The Year of the Small Movie
If you like “small” films, 2020 was your year. Next week the 93rd Academy Awards will take place – with people present, no less – celebrating the movies of 2020, a strange year in so many ways that it seems fitting that the film industry wasn’t exempt. With theaters closed or sparsely attended in 2020, many movies were held back for release in 2021 or were released with little fanfare on streaming services. I missed seeing previews – often the biggest indicator for me on what to see – and instead had to trust that I was getting wind of good films despite abbreviated or non-existent theatrical runs. Ultimately, I watched twenty-two movies released in 2020, including all eight Best Picture nominees, and while many of them were really good, the mood and feel of many of them were – for lack of a better word – “small.” I was struck with a maddening desire to watch some honest-to-goodness plot-twisting Hollywood creations, words I never thought I’d utter.
In 2018 when I saw The Florida Project, I was blown away. I wrote then, “The Florida Project is one of those rare films that I gravitate toward – short on plot, long on characters and realistic slices of life.” And while that’s still true, it turns out that if you watch a dozen Florida Project-type films in a row, suddenly small slices of life don’t seem so novel anymore. In fact, they can seem downright infuriating.
In quick succession I watched Mank, Ma Rainey’s Black Bottom, One Night in Miami, The Forty-Year Old Version, Never Rarely Sometimes Always, Dig, Malcolm & Marie, Sound of Metal, Supernova, Nomadland, Minari, First Cow and The Father. Goodness. Some of those films are excellent – of these, I liked One Night in Miami and The Forty-Year Old Version best – but by the end of that run I was practically begging for a plot. A development. A murder. Something! Something more than two guys surreptitiously milking a cow! Too much of a good thing can in fact be too much of a good thing.

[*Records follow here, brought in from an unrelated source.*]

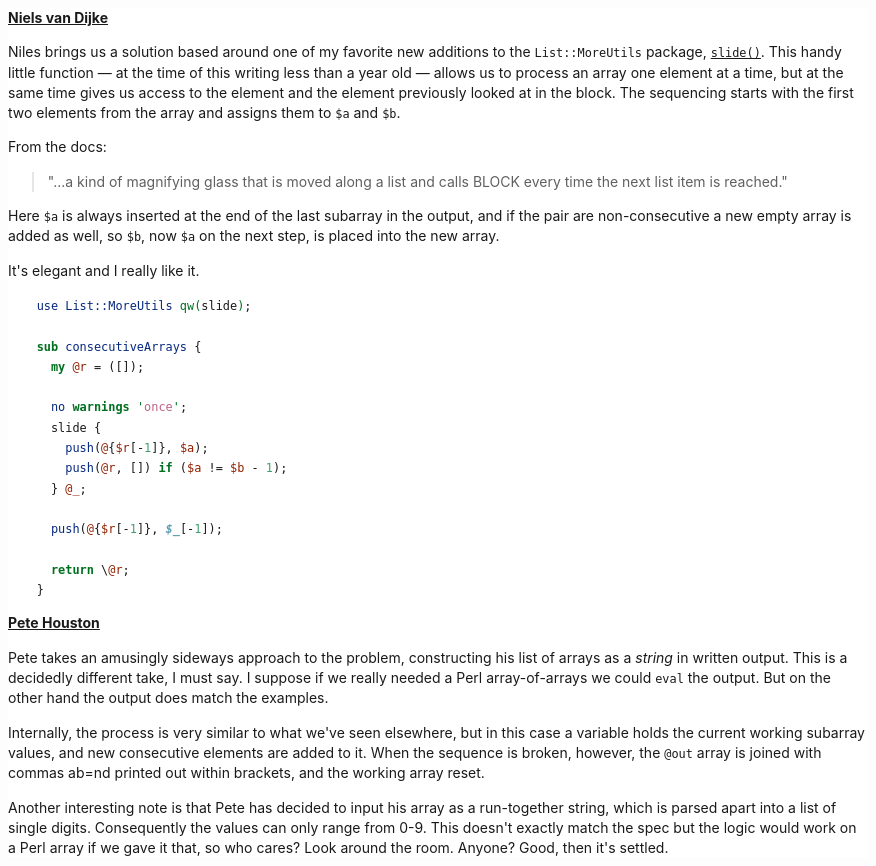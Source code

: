 [**Niels van Dijke**](https://github.com/manwar/perlweeklychallenge-club/blob/master/challenge-131/perlboy1967/perl/ch-1.pl)

Niles brings us a solution based around one of my favorite new additions to the `List::MoreUtils` package, [`slide()`](https://metacpan.org/pod/List::MoreUtils#slide-BLOCK-LIST). This handy little function — at the time of this writing less than a year old — allows us to process an array one element at a time, but at the same time gives us access to the element and the element previously looked at in the block. The sequencing starts with the first two elements from the array and assigns them to `$a` and `$b`.

From the docs:

> "...a kind of magnifying glass that is moved along a list and calls BLOCK every time the next list item is reached."

Here `$a` is always inserted at the end of the last subarray in the output, and if the pair are non-consecutive a new empty array is added as well, so `$b`, now  `$a` on the next step, is placed into the new array.

It's elegant and I really like it.

```perl
    use List::MoreUtils qw(slide);

    sub consecutiveArrays {
      my @r = ([]);

      no warnings 'once';
      slide {
        push(@{$r[-1]}, $a);
        push(@r, []) if ($a != $b - 1);
      } @_;

      push(@{$r[-1]}, $_[-1]);

      return \@r;
    }
```

[**Pete Houston**](https://github.com/manwar/perlweeklychallenge-club/blob/master/challenge-131/pete-houston/perl/ch-1.pl)

Pete takes an amusingly sideways approach to the problem, constructing his list of arrays as a *string* in written output. This is a decidedly different take, I must say. I suppose if we really needed a Perl array-of-arrays we could `eval` the output. But on the other hand the output does match the examples.

Internally, the process is very similar to what we've seen elsewhere, but in this case a variable holds the current working subarray values, and new consecutive elements are added to it. When the sequence is broken, however, the `@out` array is joined with commas ab=nd printed out within brackets, and the working array reset.

Another interesting note is that Pete has decided to input his array as a run-together string, which is parsed apart into a list of single digits. Consequently the values can only range from 0-9. This doesn't exactly match the spec but the logic would work on a Perl array if we gave it that, so who cares? Look around the room. Anyone? Good, then it's settled.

In the midst of all of these films, my wife and I also watched Promising Young Woman and Judas and the Black Messiah, and both of these nailed it. Excellent films, and for us, a breath of fresh air to kick off the dust of our plotless movie run. Sadly, Charlie Kaufman’s I’m Thinking of Ending Things and The Forty-Year Old Version garnered no Oscar nominations, and One Night In Miami was ignored for Best Picture and Director. That’s the way these awards shows always go.
But when reviewing this year’s films to last year’s, it seems like a lifetime ago when we were cheering on Parasite, Ford V Ferrari, Jojo Rabbit, 1917 and Once Upon a Time…In Hollywood (plus Uncut Gems and Knives Out), a better batch of films than this year’s, in my opinion. I’m holding out hope that the 94th Academy Awards will celebrate a terrific set of movies both small and large.